Use of the term grey-zone is widespread in national security circles, but there is no universal agreement on the definition of grey-zone, or even whether it is a useful term, with views about the term ranging from "faddish" or "vague", to "useful" or "brilliant".
The grey-zone is defined as "competitive interactions among and within state and non-state actors that fall between the traditional war and peace duality" by the United States Special Operations Command. A key element of operations within the grey-zone is that they remain below the threshold of an attack which could have a legitimate conventional military response (jus ad bellum). One paper defined it as "coercive statecraft actions short of war", and a "mainly non-military domain of human activity in which states use national resources to deliberately coerce other states". The Center for Strategic and International Studies defines the grey-zone as "the contested arena somewhere between routine statecraft and open warfare." British Defence Secretary Ben Wallace called the grey-zone "that limbo land between peace and war."
According to Vincent Cable, examples of grey-zone activities include undermining industrial value chains or oil and gas supplies, money laundering, and the use of espionage and sabotage. According to Lee Hsi-ming "gray zone conflict is characterized by using the threat of force to create fear and intimidation."
The concept of the grey-zone is built on existing military strategies; however, information technology has created radical new spaces which have expanded what is possible. Modern hybrid warfare and political warfare operations primarily occur in the grey-zone.
In the late 2010s, China escalated to grey-zone warfare with Taiwan in an attempt to force unification with the smaller country. Taiwan's Coast Guard Administration has had to expand rapidly to meet the rising grey-zone challenge. China's grey-zone operations against Taiwan in the maritime domain are meant to establish presence while maintaining plausible deniability.
It is generally believed that non-democratic states can operate more effectively in the grey-zone as they are much less limited by domestic law and regulation. It can also be very hard for democratic states to respond to grey-zone threats because their legal and military systems are geared towards seeing conflicts through the sense of war and peace with little preparation or consideration for anything in between. This can lead democratic states to either dramatically overreact or under-react when faced with a grey-zone challenge.
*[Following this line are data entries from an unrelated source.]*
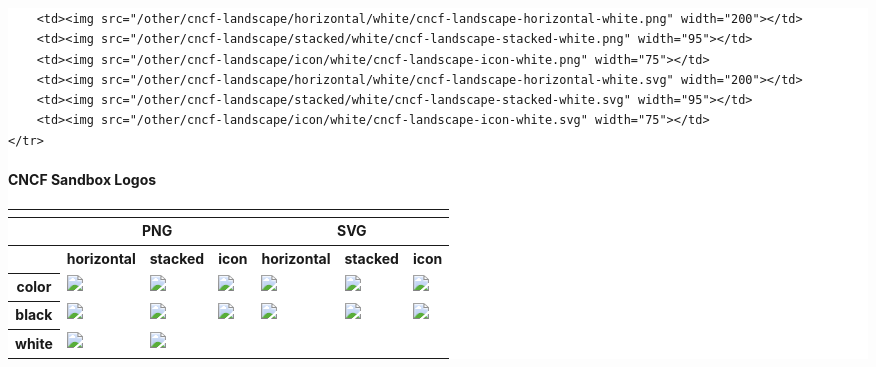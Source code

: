         <td><img src="/other/cncf-landscape/horizontal/white/cncf-landscape-horizontal-white.png" width="200"></td>
        <td><img src="/other/cncf-landscape/stacked/white/cncf-landscape-stacked-white.png" width="95"></td>
        <td><img src="/other/cncf-landscape/icon/white/cncf-landscape-icon-white.png" width="75"></td>
        <td><img src="/other/cncf-landscape/horizontal/white/cncf-landscape-horizontal-white.svg" width="200"></td>
        <td><img src="/other/cncf-landscape/stacked/white/cncf-landscape-stacked-white.svg" width="95"></td>
        <td><img src="/other/cncf-landscape/icon/white/cncf-landscape-icon-white.svg" width="75"></td>
    </tr>
</table>

#### CNCF Sandbox Logos

<table>
    <tr>
    	<th colspan="7"></th>
    </tr>
    <tr>
        <th></th>
        <th colspan="3">PNG</th>
        <th colspan="3">SVG</th>
    </tr>
    <tr>
        <th></th>
        <th>horizontal</th>
        <th>stacked</th>
        <th>icon</th>
        <th>horizontal</th>
        <th>stacked</th>
        <th>icon</th>
    </tr>
    <tr>
        <th>color</th>
        <td><img src="/other/cncf-sandbox/horizontal/color/cncf-sandbox-horizontal-color.png" width="200"></td>
        <td><img src="/other/cncf-sandbox/stacked/color/cncf-sandbox-stacked-color.png" width="95"></td>
        <td><img src="/other/cncf-sandbox/icon/color/cncf-sandbox-icon-color.png" width="75"></td>
        <td><img src="/other/cncf-sandbox/horizontal/color/cncf-sandbox-horizontal-color.svg" width="200"></td>
        <td><img src="/other/cncf-sandbox/stacked/color/cncf-sandbox-stacked-color.svg" width="95"></td>
        <td><img src="/other/cncf-sandbox/icon/color/cncf-sandbox-icon-color.svg" width="75"></td>
    </tr>
    <tr>
        <th>black</th>
        <td><img src="/other/cncf-sandbox/horizontal/black/cncf-sandbox-horizontal-black.png" width="200"></td>
        <td><img src="/other/cncf-sandbox/stacked/black/cncf-sandbox-stacked-black.png" width="95"></td>
        <td><img src="/other/cncf-sandbox/icon/black/cncf-sandbox-icon-black.png" width="75"></td>
        <td><img src="/other/cncf-sandbox/horizontal/black/cncf-sandbox-horizontal-black.svg" width="200"></td>
        <td><img src="/other/cncf-sandbox/stacked/black/cncf-sandbox-stacked-black.svg" width="95"></td>
        <td><img src="/other/cncf-sandbox/icon/black/cncf-sandbox-icon-black.svg" width="75"></td>
    </tr>
    <tr>
        <th>white</th>
        <td><img src="/other/cncf-sandbox/horizontal/white/cncf-sandbox-horizontal-white.png" width="200"></td>
        <td><img src="/other/cncf-sandbox/stacked/white/cncf-sandbox-stacked-white.png" width="95"></td>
Relation with hybrid warfare
The concept of grey-zone conflicts or warfare is distinct from the concept of hybrid warfare, although the two are intimately linked as in the modern era states most often apply unconventional tools and hybrid techniques in the grey-zone. However, both concepts of ‘hybrid war’ and ‘grey zones’ strategies are built around the idea of the existence of some intermediate state between (negative) peace and international as well as non-international armed conflict. Many of the unconventional tools used by states in the grey-zone such as propaganda campaigns, economic pressure and the use of non-state entities do not cross over the threshold into formalized state-level aggression.